# DATA SUPPLIED:
+---+

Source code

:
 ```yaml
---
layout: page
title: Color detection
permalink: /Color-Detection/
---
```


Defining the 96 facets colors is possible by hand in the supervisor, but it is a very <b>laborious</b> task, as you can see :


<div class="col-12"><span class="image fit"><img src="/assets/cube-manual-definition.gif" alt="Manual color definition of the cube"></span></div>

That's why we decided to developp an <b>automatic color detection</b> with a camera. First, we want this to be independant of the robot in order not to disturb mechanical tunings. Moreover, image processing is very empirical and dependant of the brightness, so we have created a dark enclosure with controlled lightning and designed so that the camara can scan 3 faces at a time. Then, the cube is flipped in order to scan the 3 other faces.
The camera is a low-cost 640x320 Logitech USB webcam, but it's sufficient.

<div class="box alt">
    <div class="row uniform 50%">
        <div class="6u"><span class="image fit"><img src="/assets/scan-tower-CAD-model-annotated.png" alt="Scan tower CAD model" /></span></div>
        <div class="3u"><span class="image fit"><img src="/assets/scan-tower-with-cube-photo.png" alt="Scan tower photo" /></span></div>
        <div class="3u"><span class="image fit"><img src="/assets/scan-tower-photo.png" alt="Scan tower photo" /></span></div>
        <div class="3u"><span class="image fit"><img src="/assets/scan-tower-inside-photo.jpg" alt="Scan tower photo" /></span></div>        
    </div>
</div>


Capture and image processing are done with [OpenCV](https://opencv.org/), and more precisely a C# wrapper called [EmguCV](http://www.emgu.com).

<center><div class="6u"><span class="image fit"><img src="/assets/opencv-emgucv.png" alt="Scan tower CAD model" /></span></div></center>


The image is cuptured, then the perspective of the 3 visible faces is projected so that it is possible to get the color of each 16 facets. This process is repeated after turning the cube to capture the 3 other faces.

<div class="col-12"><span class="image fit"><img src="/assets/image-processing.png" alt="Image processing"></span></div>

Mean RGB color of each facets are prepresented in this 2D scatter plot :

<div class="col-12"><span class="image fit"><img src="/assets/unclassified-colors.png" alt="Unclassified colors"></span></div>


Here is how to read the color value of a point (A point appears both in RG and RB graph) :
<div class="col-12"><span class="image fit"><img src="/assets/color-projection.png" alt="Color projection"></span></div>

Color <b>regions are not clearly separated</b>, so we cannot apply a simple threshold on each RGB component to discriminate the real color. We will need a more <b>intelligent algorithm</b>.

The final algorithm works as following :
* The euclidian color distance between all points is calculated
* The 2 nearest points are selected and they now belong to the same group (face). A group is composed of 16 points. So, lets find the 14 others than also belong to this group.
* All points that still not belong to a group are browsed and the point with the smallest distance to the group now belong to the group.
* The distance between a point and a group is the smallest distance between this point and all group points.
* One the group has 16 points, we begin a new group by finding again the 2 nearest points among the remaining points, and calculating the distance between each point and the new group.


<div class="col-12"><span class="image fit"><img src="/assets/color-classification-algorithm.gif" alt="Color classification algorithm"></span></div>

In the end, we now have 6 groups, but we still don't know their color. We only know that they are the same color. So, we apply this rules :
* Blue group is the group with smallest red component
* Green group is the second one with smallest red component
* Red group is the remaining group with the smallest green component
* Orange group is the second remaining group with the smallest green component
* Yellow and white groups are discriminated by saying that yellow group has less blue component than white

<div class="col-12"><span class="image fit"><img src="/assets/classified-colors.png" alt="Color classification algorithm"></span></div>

+---+

# REQUIRED WORK:
Copy out all of the records above with nothing altered.

# TASK SOLUTION:
Source code

:
 ```yaml
---
layout: page
title: Color detection
permalink: /Color-Detection/
---
```


Defining the 96 facets colors is possible by hand in the supervisor, but it is a very <b>laborious</b> task, as you can see :


<div class="col-12"><span class="image fit"><img src="/assets/cube-manual-definition.gif" alt="Manual color definition of the cube"></span></div>

That's why we decided to developp an <b>automatic color detection</b> with a camera. First, we want this to be independant of the robot in order not to disturb mechanical tunings. Moreover, image processing is very empirical and dependant of the brightness, so we have created a dark enclosure with controlled lightning and designed so that the camara can scan 3 faces at a time. Then, the cube is flipped in order to scan the 3 other faces.
The camera is a low-cost 640x320 Logitech USB webcam, but it's sufficient.

<div class="box alt">
    <div class="row uniform 50%">
        <div class="6u"><span class="image fit"><img src="/assets/scan-tower-CAD-model-annotated.png" alt="Scan tower CAD model" /></span></div>
        <div class="3u"><span class="image fit"><img src="/assets/scan-tower-with-cube-photo.png" alt="Scan tower photo" /></span></div>
        <div class="3u"><span class="image fit"><img src="/assets/scan-tower-photo.png" alt="Scan tower photo" /></span></div>
        <div class="3u"><span class="image fit"><img src="/assets/scan-tower-inside-photo.jpg" alt="Scan tower photo" /></span></div>        
    </div>
</div>


Capture and image processing are done with [OpenCV](https://opencv.org/), and more precisely a C# wrapper called [EmguCV](http://www.emgu.com).

<center><div class="6u"><span class="image fit"><img src="/assets/opencv-emgucv.png" alt="Scan tower CAD model" /></span></div></center>


The image is cuptured, then the perspective of the 3 visible faces is projected so that it is possible to get the color of each 16 facets. This process is repeated after turning the cube to capture the 3 other faces.

<div class="col-12"><span class="image fit"><img src="/assets/image-processing.png" alt="Image processing"></span></div>

Mean RGB color of each facets are prepresented in this 2D scatter plot :

<div class="col-12"><span class="image fit"><img src="/assets/unclassified-colors.png" alt="Unclassified colors"></span></div>


Here is how to read the color value of a point (A point appears both in RG and RB graph) :
<div class="col-12"><span class="image fit"><img src="/assets/color-projection.png" alt="Color projection"></span></div>

Color <b>regions are not clearly separated</b>, so we cannot apply a simple threshold on each RGB component to discriminate the real color. We will need a more <b>intelligent algorithm</b>.

The final algorithm works as following :
* The euclidian color distance between all points is calculated
* The 2 nearest points are selected and they now belong to the same group (face). A group is composed of 16 points. So, lets find the 14 others than also belong to this group.
* All points that still not belong to a group are browsed and the point with the smallest distance to the group now belong to the group.
* The distance between a point and a group is the smallest distance between this point and all group points.
* One the group has 16 points, we begin a new group by finding again the 2 nearest points among the remaining points, and calculating the distance between each point and the new group.


<div class="col-12"><span class="image fit"><img src="/assets/color-classification-algorithm.gif" alt="Color classification algorithm"></span></div>

In the end, we now have 6 groups, but we still don't know their color. We only know that they are the same color. So, we apply this rules :
* Blue group is the group with smallest red component
* Green group is the second one with smallest red component
* Red group is the remaining group with the smallest green component
* Orange group is the second remaining group with the smallest green component
* Yellow and white groups are discriminated by saying that yellow group has less blue component than white

<div class="col-12"><span class="image fit"><img src="/assets/classified-colors.png" alt="Color classification algorithm"></span></div>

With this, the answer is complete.